Reconnecting

Do you have a song that makes you cry as soon as you hear it? I have a few.

One is our first dance song. Thomas told me what it was years ago, way before we got married. Don't you love that he picked it too? He loves music and gosh I love him. Anything by George Michael or Prince totally gets me too right now as well.

But today's song was a song that makes me happy, not sad. I was listening to it a second ago but now I've swapped to Glenn Miller Moonlight Serenade which reminds me of my Grandad and today I can say that makes me happy too.

Maybe not tomorrow but right now, I'm embracing that I can listen to it. Its beautiful.
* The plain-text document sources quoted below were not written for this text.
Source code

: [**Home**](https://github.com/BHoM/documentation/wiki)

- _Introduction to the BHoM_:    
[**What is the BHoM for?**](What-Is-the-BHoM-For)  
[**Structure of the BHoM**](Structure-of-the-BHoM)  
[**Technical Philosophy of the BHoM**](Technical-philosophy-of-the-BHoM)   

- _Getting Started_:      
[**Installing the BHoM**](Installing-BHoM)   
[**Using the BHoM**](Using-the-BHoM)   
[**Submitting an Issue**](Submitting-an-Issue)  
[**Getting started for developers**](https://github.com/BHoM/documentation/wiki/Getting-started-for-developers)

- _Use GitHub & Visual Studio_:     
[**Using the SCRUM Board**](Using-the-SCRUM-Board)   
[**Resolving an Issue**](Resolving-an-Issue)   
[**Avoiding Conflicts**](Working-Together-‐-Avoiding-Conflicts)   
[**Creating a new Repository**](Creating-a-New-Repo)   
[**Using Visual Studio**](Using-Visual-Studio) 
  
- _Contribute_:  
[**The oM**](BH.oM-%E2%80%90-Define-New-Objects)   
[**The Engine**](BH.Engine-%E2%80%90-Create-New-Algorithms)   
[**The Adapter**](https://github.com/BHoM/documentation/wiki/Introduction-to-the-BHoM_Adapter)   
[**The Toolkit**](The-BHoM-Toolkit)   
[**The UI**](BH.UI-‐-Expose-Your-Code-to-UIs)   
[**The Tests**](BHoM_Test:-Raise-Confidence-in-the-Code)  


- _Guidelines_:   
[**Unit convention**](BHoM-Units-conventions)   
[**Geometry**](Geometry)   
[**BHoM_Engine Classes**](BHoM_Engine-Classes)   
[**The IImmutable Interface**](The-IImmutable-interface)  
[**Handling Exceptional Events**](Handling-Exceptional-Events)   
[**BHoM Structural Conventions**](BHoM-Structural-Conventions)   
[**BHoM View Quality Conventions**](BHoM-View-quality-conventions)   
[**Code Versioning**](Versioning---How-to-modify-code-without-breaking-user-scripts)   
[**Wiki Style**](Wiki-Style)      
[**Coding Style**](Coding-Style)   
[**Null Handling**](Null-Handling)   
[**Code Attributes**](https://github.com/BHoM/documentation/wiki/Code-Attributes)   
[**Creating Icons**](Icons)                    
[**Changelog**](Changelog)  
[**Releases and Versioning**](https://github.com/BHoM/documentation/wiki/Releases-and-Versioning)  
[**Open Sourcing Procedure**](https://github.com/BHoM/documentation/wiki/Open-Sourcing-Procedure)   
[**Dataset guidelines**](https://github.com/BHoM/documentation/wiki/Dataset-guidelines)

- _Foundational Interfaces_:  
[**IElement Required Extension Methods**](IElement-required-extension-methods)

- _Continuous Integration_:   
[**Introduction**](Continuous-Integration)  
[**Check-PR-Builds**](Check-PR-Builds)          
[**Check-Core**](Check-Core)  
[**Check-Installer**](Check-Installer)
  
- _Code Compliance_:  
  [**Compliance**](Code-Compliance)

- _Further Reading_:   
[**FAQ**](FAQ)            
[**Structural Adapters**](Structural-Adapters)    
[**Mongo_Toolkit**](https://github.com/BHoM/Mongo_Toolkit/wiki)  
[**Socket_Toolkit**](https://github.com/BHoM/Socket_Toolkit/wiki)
My Grandad had good taste.

Today's song was Penguin Cafe Orchestra... And as I'm sat at work, my eyes prickle. Tears fall. I used to feel a bit ridiculous when that happened. But after the last 6 months and all the reactive tears, I think people probably just think i have allergies from all the occasional sniffles. Luckily I don't think they realise the sniffles are usually accompanied by silent tears. At least I really hope they don't realise.

Anyway Perpetuum Mobile (by Penguin Cafe Orchestra) comes on the radio. And it reminds me of how happiness feels. We listened to it planning our wedding, it takes me to the beach with sand between my toes, its the sound of holding Thomas's hand and seeing my brand new nephews little face and the way his mouth moves when hes sleeping (is this a baby thing? Either way its adorbs). It reminds me of how I imagine it feels to finally own your own puppy ha. The way it dances in my ears makes me want to dance with my whole body. Its just amazing to listen to and to respond to.

One of the most bizarre lessons Ive learnt so far in my 8 months of having the word happy for my year, especially whilst 6 of those months have been grieving, is that you can be so very happy whilst being so very sad.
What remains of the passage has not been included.